**WHAT IS EXPECTED**
The records below hold a stretch from the line with "In the source" through the line with "column space, with"; return exactly those lines, ends included, and nothing more.

----- THE DATA -----

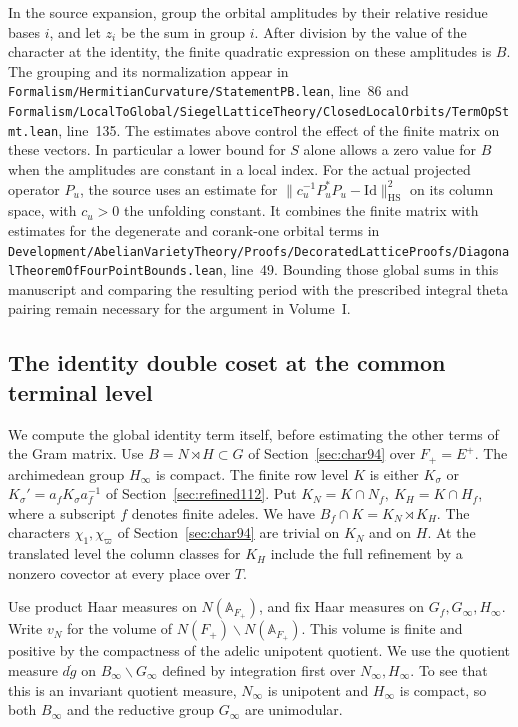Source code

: \documentclass[a4paper,11pt]{article}
\theoremstyle{definition}
\theoremstyle{remark}
\newcommand{\srcloc}[2]{{\small\nolinkurl{#1.lean}}, line~#2}
\numberwithin{equation}{section}
\begin{document}
In the source expansion, group the orbital amplitudes by their
relative residue bases \(i\), and let \(z_i\) be the sum in group
\(i\). After division by the value of the character at the identity,
the finite quadratic expression on these amplitudes is \(B\).
The grouping and its normalization appear in
\srcloc{Formalism/HermitianCurvature/StatementPB}{86} and
\srcloc{Formalism/LocalToGlobal/SiegelLatticeTheory/ClosedLocalOrbits/TermOpStmt}{135}.
The estimates above control the effect of the finite matrix on
these vectors. In particular a lower bound for \(S\) alone allows
a zero value for \(B\) when the amplitudes are constant in a local
index. For the actual projected operator \(P_u\), the source uses
an estimate for
\(\|c_u^{-1}P_u^*P_u-\mathrm{Id}\|_{\mathrm{HS}}^2\) on its
column space, with \(c_u>0\) the unfolding constant. It combines
the finite matrix with estimates for the degenerate and corank-one
orbital terms in
\srcloc{Development/AbelianVarietyTheory/Proofs/DecoratedLatticeProofs/DiagonalTheoremOfFourPointBounds}{49}.
Bounding those global sums in this manuscript and comparing the
resulting period with the prescribed integral theta pairing remain
necessary for the argument in Volume~I.

\subsection{The identity double coset at the common terminal level}\label{nav:VI-15}
\label{sec:identity127}

We compute the global identity term itself, before estimating the
other terms of the Gram matrix. Use \(B=N\rtimes H\subset G\) of
Section~\ref{sec:char94} over \(F_+=E^+\). The archimedean group
\(H_\infty\) is compact. The finite row level \(K\) is either
\(K_\sigma\) or \(K_\sigma'=a_fK_\sigma a_f^{-1}\) of
Section~\ref{sec:refined112}. Put \(K_N=K\cap N_f,\ K_H=K\cap H_f\),
where a subscript \(f\) denotes finite adeles. We have
\(B_f\cap K=K_N\rtimes K_H\). The characters \(\chi_1,\chi_\varpi\)
of Section~\ref{sec:char94} are trivial on \(K_N\) and on \(H\).
At the translated level the column classes for \(K_H\) include
the full refinement by a nonzero covector at every place over \(T\).

Use product Haar measures on \(N(\mathbb A_{F_+})\), and fix Haar
measures on \(G_f,G_\infty,H_\infty\). Write \(v_N\) for the volume
of \(N(F_+)\backslash N(\mathbb A_{F_+})\). This volume is finite
and positive by the compactness of the adelic unipotent quotient.
We use the quotient measure \(d\dot g\) on \(B_\infty\backslash
G_\infty\) defined by integration first over \(N_\infty,H_\infty\).
To see that this is an invariant quotient measure, \(N_\infty\)
is unipotent and \(H_\infty\) is compact, so both \(B_\infty\) and
the reductive group \(G_\infty\) are unimodular.
\end{document}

-----

**WRITTEN ANSWER**
In the source expansion, group the orbital amplitudes by their
relative residue bases \(i\), and let \(z_i\) be the sum in group
\(i\). After division by the value of the character at the identity,
the finite quadratic expression on these amplitudes is \(B\).
The grouping and its normalization appear in
\srcloc{Formalism/HermitianCurvature/StatementPB}{86} and
\srcloc{Formalism/LocalToGlobal/SiegelLatticeTheory/ClosedLocalOrbits/TermOpStmt}{135}.
The estimates above control the effect of the finite matrix on
these vectors. In particular a lower bound for \(S\) alone allows
a zero value for \(B\) when the amplitudes are constant in a local
index. For the actual projected operator \(P_u\), the source uses
an estimate for
\(\|c_u^{-1}P_u^*P_u-\mathrm{Id}\|_{\mathrm{HS}}^2\) on its
column space, with \(c_u>0\) the unfolding constant. It combines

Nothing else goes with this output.